Exercise brief:
Among the entries below, please repeat exactly and only the lines from the line containing "This is it." to the line containing "but instead of", both lines included.

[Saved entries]

Start of Block

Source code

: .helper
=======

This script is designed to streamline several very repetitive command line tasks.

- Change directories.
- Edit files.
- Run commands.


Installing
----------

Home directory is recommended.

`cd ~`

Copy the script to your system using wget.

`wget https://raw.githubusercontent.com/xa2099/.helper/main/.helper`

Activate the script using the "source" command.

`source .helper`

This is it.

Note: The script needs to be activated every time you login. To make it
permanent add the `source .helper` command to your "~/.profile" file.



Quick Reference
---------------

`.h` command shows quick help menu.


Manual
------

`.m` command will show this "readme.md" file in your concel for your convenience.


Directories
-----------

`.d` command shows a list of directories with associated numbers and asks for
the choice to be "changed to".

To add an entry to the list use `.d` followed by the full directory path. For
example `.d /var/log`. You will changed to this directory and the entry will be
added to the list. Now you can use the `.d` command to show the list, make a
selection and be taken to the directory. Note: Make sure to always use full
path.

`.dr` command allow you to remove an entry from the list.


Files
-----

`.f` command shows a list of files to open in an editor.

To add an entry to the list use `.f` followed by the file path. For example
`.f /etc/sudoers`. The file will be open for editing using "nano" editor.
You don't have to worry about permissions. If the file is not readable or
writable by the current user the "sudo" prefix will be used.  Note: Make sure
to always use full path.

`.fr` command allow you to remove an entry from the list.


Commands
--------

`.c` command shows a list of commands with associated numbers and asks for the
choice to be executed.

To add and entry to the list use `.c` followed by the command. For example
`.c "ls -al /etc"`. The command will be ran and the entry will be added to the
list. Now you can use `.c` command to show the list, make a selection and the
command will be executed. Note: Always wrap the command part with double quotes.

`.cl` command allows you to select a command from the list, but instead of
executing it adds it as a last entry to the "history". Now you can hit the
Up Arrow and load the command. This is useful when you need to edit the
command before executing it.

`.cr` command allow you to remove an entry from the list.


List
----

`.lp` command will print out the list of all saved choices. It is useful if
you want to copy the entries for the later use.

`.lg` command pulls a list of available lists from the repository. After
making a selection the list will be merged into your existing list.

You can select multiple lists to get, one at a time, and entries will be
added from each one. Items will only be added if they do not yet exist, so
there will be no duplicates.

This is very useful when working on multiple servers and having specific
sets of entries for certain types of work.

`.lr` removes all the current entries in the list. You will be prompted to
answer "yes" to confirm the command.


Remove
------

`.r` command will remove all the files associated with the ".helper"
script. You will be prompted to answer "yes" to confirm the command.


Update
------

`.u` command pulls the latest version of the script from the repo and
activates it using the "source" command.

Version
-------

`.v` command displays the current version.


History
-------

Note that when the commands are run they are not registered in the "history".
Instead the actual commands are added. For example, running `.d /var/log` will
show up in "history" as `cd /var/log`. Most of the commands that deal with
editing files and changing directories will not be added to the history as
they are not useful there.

End of Block

Written reply:
This is it.

Note: The script needs to be activated every time you login. To make it
permanent add the `source .helper` command to your "~/.profile" file.



Quick Reference
---------------

`.h` command shows quick help menu.


Manual
------

`.m` command will show this "readme.md" file in your concel for your convenience.


Directories
-----------

`.d` command shows a list of directories with associated numbers and asks for
the choice to be "changed to".

To add an entry to the list use `.d` followed by the full directory path. For
example `.d /var/log`. You will changed to this directory and the entry will be
added to the list. Now you can use the `.d` command to show the list, make a
selection and be taken to the directory. Note: Make sure to always use full
path.

`.dr` command allow you to remove an entry from the list.


Files
-----

`.f` command shows a list of files to open in an editor.

To add an entry to the list use `.f` followed by the file path. For example
`.f /etc/sudoers`. The file will be open for editing using "nano" editor.
You don't have to worry about permissions. If the file is not readable or
writable by the current user the "sudo" prefix will be used.  Note: Make sure
to always use full path.

`.fr` command allow you to remove an entry from the list.


Commands
--------

`.c` command shows a list of commands with associated numbers and asks for the
choice to be executed.

To add and entry to the list use `.c` followed by the command. For example
`.c "ls -al /etc"`. The command will be ran and the entry will be added to the
list. Now you can use `.c` command to show the list, make a selection and the
command will be executed. Note: Always wrap the command part with double quotes.

`.cl` command allows you to select a command from the list, but instead of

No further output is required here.